Die vorliegende deutsche Ausgabe des Mantikore-Verlags ist gelungen. Zwar lesen sich einige Formulierungen etwas merkwürdig, was wohl auf die teilweise sehr blumigen Formulierungen des englischen Originals zurückzuführen ist und es gibt einen kleinen Fehler im Bereich der Hintergrundgeschichte, welcher eine Bezeichnung falsch setzt (was aber eh nur Kennern der Vorlage auffallen dürfte), doch ist sie insgesamt ihren englischen Gegenpart im Bereich Bindung und Papierqualität überlegen, sodass man sich als deutschsprachiger Spieler doch eher für sie als das leicht demolierte Original entscheiden sollte.

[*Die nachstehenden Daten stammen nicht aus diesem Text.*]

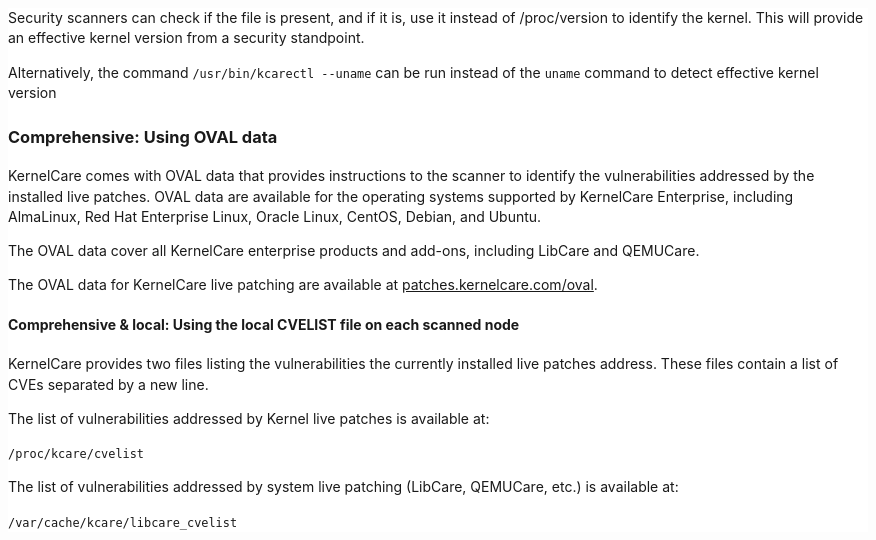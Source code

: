 Security scanners can check if the file is present, and if it is, use it instead of /proc/version to identify the kernel. This will provide an effective kernel version from a security standpoint.

Alternatively, the command `/usr/bin/kcarectl --uname` can be run instead of the `uname` command to detect effective kernel version

### Comprehensive: Using OVAL data

KernelCare comes with OVAL data that provides instructions to the scanner to identify the vulnerabilities addressed by the installed live patches. OVAL data are available for the operating systems supported by KernelCare Enterprise, including AlmaLinux, Red Hat Enterprise Linux, Oracle Linux, CentOS, Debian, and Ubuntu.

The OVAL data cover all KernelCare enterprise products and add-ons, including LibCare and QEMUCare.

The OVAL data for KernelCare live patching are available at [patches.kernelcare.com/oval](https://patches.kernelcare.com/oval/).

#### Comprehensive & local: Using the local CVELIST file on each scanned node

KernelCare provides two files listing the vulnerabilities the currently installed live patches address. These files contain a list of CVEs separated by a new line.

The list of vulnerabilities addressed by Kernel live patches is available at:

```text
/proc/kcare/cvelist
```

The list of vulnerabilities addressed by system live patching (LibCare, QEMUCare, etc.) is available at:

```text
/var/cache/kcare/libcare_cvelist
```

Fazit: Einsamer Wolf ist ein schnelles, einfaches Spiel mit einigen Kontras, aber auch vielen Pros, wenn man sich auf die Art Spiel, die es bietet einlassen möchte. Es bietet alles für eine spontane Runde zwischendurch, kurzen, regeltechnisch unkomplizierten Kampagnen und sogar einen einfachen Einstieg ins Hobby Rollenspiel selbst, mit schnellen Erfolgserlebnissen.
Es verspricht spannende Abenteuer in einer bekannt wirkenden, aber doch auch wieder eigenen Welt und genau solche präsentiert es einen auch, sodass sich die Reise in die Welt Magnamund lohnen dürfte.